START Exercise input

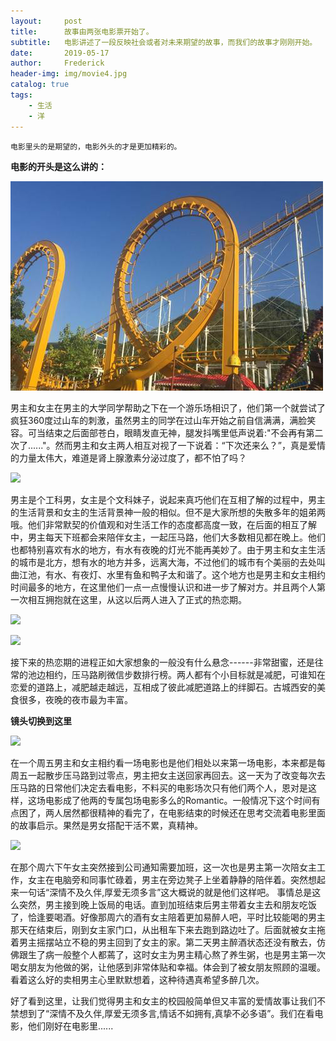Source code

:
 ```yaml
---
layout:     post
title:      故事由两张电影票开始了。 
subtitle:   电影讲述了一段反映社会或者对未来期望的故事，而我们的故事才刚刚开始。
date:       2019-05-17
author:     Frederick
header-img: img/movie4.jpg
catalog: true
tags:
    - 生活
    - 洋
---
```


```
电影里头的是期望的，电影外头的才是更加精彩的。
```
**电影的开头是这么讲的：**

![](https://github.com/jimshou/jimshou.github.io/blob/master/img/movie6.jpg?raw=true)

男主和女主在男主的大学同学帮助之下在一个游乐场相识了，他们第一个就尝试了疯狂360度过山车的刺激，虽然男主的同学在过山车开始之前自信满满，满脸笑容。可当结束之后面部苍白，眼睛发直无神，腿发抖嘴里低声说着:"不会再有第二次了......"。然而男主和女主两人相互对视了一下说着：“下次还来么？”，真是爱情的力量太伟大，难道是肾上腺激素分泌过度了，都不怕了吗？


![](https://github.com/jimshou/jimshou.github.io/blob/master/img/movie2.jpg?raw=true)

男主是个工科男，女主是个文科妹子，说起来真巧他们在互相了解的过程中，男主的生活背景和女主的生活背景神一般的相似。但不是大家所想的失散多年的姐弟两哦。他们非常默契的价值观和对生活工作的态度都高度一致，在后面的相互了解中，男主每天下班都会来陪伴女主，一起压马路，他们大多数相见都在晚上。他们也都特别喜欢有水的地方，有水有夜晚的灯光不能再美妙了。由于男主和女主生活的城市是北方，想有水的地方并多，远离大海，不过他们的城市有个美丽的去处叫曲江池，有水、有夜灯、水里有鱼和鸭子太和谐了。这个地方也是男主和女主相约时间最多的地方，在这里他们一点一点慢慢认识和进一步了解对方。并且两个人第一次相互拥抱就在这里，从这以后两人进入了正式的热恋期。

![](https://github.com/jimshou/jimshou.github.io/blob/master/img/movie3.jpg?raw=true)

![](https://github.com/jimshou/jimshou.github.io/blob/master/img/movie1.jpg?raw=true)

接下来的热恋期的进程正如大家想象的一般没有什么悬念------非常甜蜜，还是往常的池边相约，压马路刷微信步数排行榜。两人都有个小目标就是减肥，可谁知在恋爱的道路上，减肥越走越远，互相成了彼此减肥道路上的绊脚石。古城西安的美食很多，夜晚的夜市最为丰富。

**镜头切换到这里**

![](https://github.com/jimshou/jimshou.github.io/blob/master/img/movie5.jpg?raw=true)

在一个周五男主和女主相约看一场电影也是他们相处以来第一场电影，本来都是每周五一起散步压马路到过零点，男主把女主送回家再回去。这一天为了改变每次去压马路的日常他们决定去看电影，不料买的电影场次只有他们两个人，恩对是这样，这场电影成了他两的专属包场电影多么的Romantic。一般情况下这个时间有点困了，两人居然都很精神的看完了，在电影结束的时候还在思考交流着电影里面的故事启示。果然是男女搭配干活不累，真精神。

![](https://github.com/jimshou/jimshou.github.io/blob/master/img/movie7.jpg?raw=true)

在那个周六下午女主突然接到公司通知需要加班，这一次也是男主第一次陪女主工作，女主在电脑旁和同事忙碌着，男主在旁边凳子上坐着静静的陪伴着。突然想起来一句话“深情不及久伴,厚爱无须多言”这大概说的就是他们这样吧。 事情总是这么突然，男主接到晚上饭局的电话。直到加班结束后男主带着女主去和朋友吃饭了，恰逢要喝酒。好像那周六的酒有女主陪着更加易醉人吧，平时比较能喝的男主那天在结束后，刚到女主家门口，从出租车下来去跑到路边吐了。后面就被女主拖着男主摇摆站立不稳的男主回到了女主的家。第二天男主醉酒状态还没有散去，仿佛跟生了病一般整个人都蔫了，这时女主为男主精心熬了养生粥，也是男主第一次喝女朋友为他做的粥，让他感到非常体贴和幸福。体会到了被女朋友照顾的温暖。看着这么好的卖相男主心里默默想着，这种待遇真希望多醉几次。

好了看到这里，让我们觉得男主和女主的校园般简单但又丰富的爱情故事让我们不禁想到了“深情不及久伴,厚爱无须多言,情话不如拥有,真挚不必多语”。我们在看电影，他们刚好在电影里......
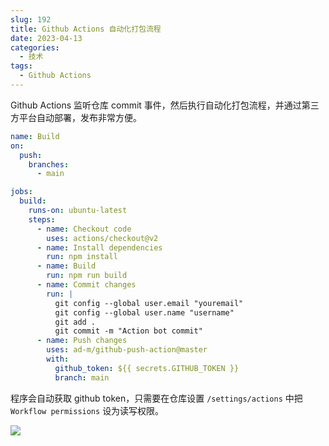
 ```yaml
---
slug: 192
title: Github Actions 自动化打包流程
date: 2023-04-13
categories: 
  - 技术
tags: 
  - Github Actions
---
```


Github Actions 监听仓库 commit 事件，然后执行自动化打包流程，并通过第三方平台自动部署，发布非常方便。

```yml
name: Build
on:
  push:
    branches:
      - main

jobs:
  build:
    runs-on: ubuntu-latest
    steps:
      - name: Checkout code
        uses: actions/checkout@v2
      - name: Install dependencies
        run: npm install
      - name: Build
        run: npm run build
      - name: Commit changes
        run: |
          git config --global user.email "youremail"
          git config --global user.name "username"
          git add .
          git commit -m "Action bot commit"
      - name: Push changes
        uses: ad-m/github-push-action@master
        with:
          github_token: ${{ secrets.GITHUB_TOKEN }}
          branch: main
```

程序会自动获取 github token，只需要在仓库设置 `/settings/actions` 中把 `Workflow permissions` 设为读写权限。

![](https://imgurl.zishu.me/images/2023/04/13/6437a8b1404b2.webp)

END Exercise input

■ Your instructions
Return each line above word for word. Skip the pictures.

■ Output for this task
Source code

:
 ```yaml
---
layout:     post
title:      故事由两张电影票开始了。 
subtitle:   电影讲述了一段反映社会或者对未来期望的故事，而我们的故事才刚刚开始。
date:       2019-05-17
author:     Frederick
header-img: img/movie4.jpg
catalog: true
tags:
    - 生活
    - 洋
---
```


```
电影里头的是期望的，电影外头的才是更加精彩的。
```
**电影的开头是这么讲的：**

![](https://github.com/jimshou/jimshou.github.io/blob/master/img/movie6.jpg?raw=true)

男主和女主在男主的大学同学帮助之下在一个游乐场相识了，他们第一个就尝试了疯狂360度过山车的刺激，虽然男主的同学在过山车开始之前自信满满，满脸笑容。可当结束之后面部苍白，眼睛发直无神，腿发抖嘴里低声说着:"不会再有第二次了......"。然而男主和女主两人相互对视了一下说着：“下次还来么？”，真是爱情的力量太伟大，难道是肾上腺激素分泌过度了，都不怕了吗？


![](https://github.com/jimshou/jimshou.github.io/blob/master/img/movie2.jpg?raw=true)

男主是个工科男，女主是个文科妹子，说起来真巧他们在互相了解的过程中，男主的生活背景和女主的生活背景神一般的相似。但不是大家所想的失散多年的姐弟两哦。他们非常默契的价值观和对生活工作的态度都高度一致，在后面的相互了解中，男主每天下班都会来陪伴女主，一起压马路，他们大多数相见都在晚上。他们也都特别喜欢有水的地方，有水有夜晚的灯光不能再美妙了。由于男主和女主生活的城市是北方，想有水的地方并多，远离大海，不过他们的城市有个美丽的去处叫曲江池，有水、有夜灯、水里有鱼和鸭子太和谐了。这个地方也是男主和女主相约时间最多的地方，在这里他们一点一点慢慢认识和进一步了解对方。并且两个人第一次相互拥抱就在这里，从这以后两人进入了正式的热恋期。

![](https://github.com/jimshou/jimshou.github.io/blob/master/img/movie3.jpg?raw=true)

![](https://github.com/jimshou/jimshou.github.io/blob/master/img/movie1.jpg?raw=true)

接下来的热恋期的进程正如大家想象的一般没有什么悬念------非常甜蜜，还是往常的池边相约，压马路刷微信步数排行榜。两人都有个小目标就是减肥，可谁知在恋爱的道路上，减肥越走越远，互相成了彼此减肥道路上的绊脚石。古城西安的美食很多，夜晚的夜市最为丰富。

**镜头切换到这里**

![](https://github.com/jimshou/jimshou.github.io/blob/master/img/movie5.jpg?raw=true)

在一个周五男主和女主相约看一场电影也是他们相处以来第一场电影，本来都是每周五一起散步压马路到过零点，男主把女主送回家再回去。这一天为了改变每次去压马路的日常他们决定去看电影，不料买的电影场次只有他们两个人，恩对是这样，这场电影成了他两的专属包场电影多么的Romantic。一般情况下这个时间有点困了，两人居然都很精神的看完了，在电影结束的时候还在思考交流着电影里面的故事启示。果然是男女搭配干活不累，真精神。

![](https://github.com/jimshou/jimshou.github.io/blob/master/img/movie7.jpg?raw=true)

在那个周六下午女主突然接到公司通知需要加班，这一次也是男主第一次陪女主工作，女主在电脑旁和同事忙碌着，男主在旁边凳子上坐着静静的陪伴着。突然想起来一句话“深情不及久伴,厚爱无须多言”这大概说的就是他们这样吧。 事情总是这么突然，男主接到晚上饭局的电话。直到加班结束后男主带着女主去和朋友吃饭了，恰逢要喝酒。好像那周六的酒有女主陪着更加易醉人吧，平时比较能喝的男主那天在结束后，刚到女主家门口，从出租车下来去跑到路边吐了。后面就被女主拖着男主摇摆站立不稳的男主回到了女主的家。第二天男主醉酒状态还没有散去，仿佛跟生了病一般整个人都蔫了，这时女主为男主精心熬了养生粥，也是男主第一次喝女朋友为他做的粥，让他感到非常体贴和幸福。体会到了被女朋友照顾的温暖。看着这么好的卖相男主心里默默想着，这种待遇真希望多醉几次。

好了看到这里，让我们觉得男主和女主的校园般简单但又丰富的爱情故事让我们不禁想到了“深情不及久伴,厚爱无须多言,情话不如拥有,真挚不必多语”。我们在看电影，他们刚好在电影里......
 ```yaml
---
slug: 192
title: Github Actions 自动化打包流程
date: 2023-04-13
categories: 
  - 技术
tags: 
  - Github Actions
---
```


Github Actions 监听仓库 commit 事件，然后执行自动化打包流程，并通过第三方平台自动部署，发布非常方便。

```yml
name: Build
on:
  push:
    branches:
      - main

jobs:
  build:
    runs-on: ubuntu-latest
    steps:
      - name: Checkout code
        uses: actions/checkout@v2
      - name: Install dependencies
        run: npm install
      - name: Build
        run: npm run build
      - name: Commit changes
        run: |
          git config --global user.email "youremail"
          git config --global user.name "username"
          git add .
          git commit -m "Action bot commit"
      - name: Push changes
        uses: ad-m/github-push-action@master
        with:
          github_token: ${{ secrets.GITHUB_TOKEN }}
          branch: main
```

程序会自动获取 github token，只需要在仓库设置 `/settings/actions` 中把 `Workflow permissions` 设为读写权限。

![](https://imgurl.zishu.me/images/2023/04/13/6437a8b1404b2.webp)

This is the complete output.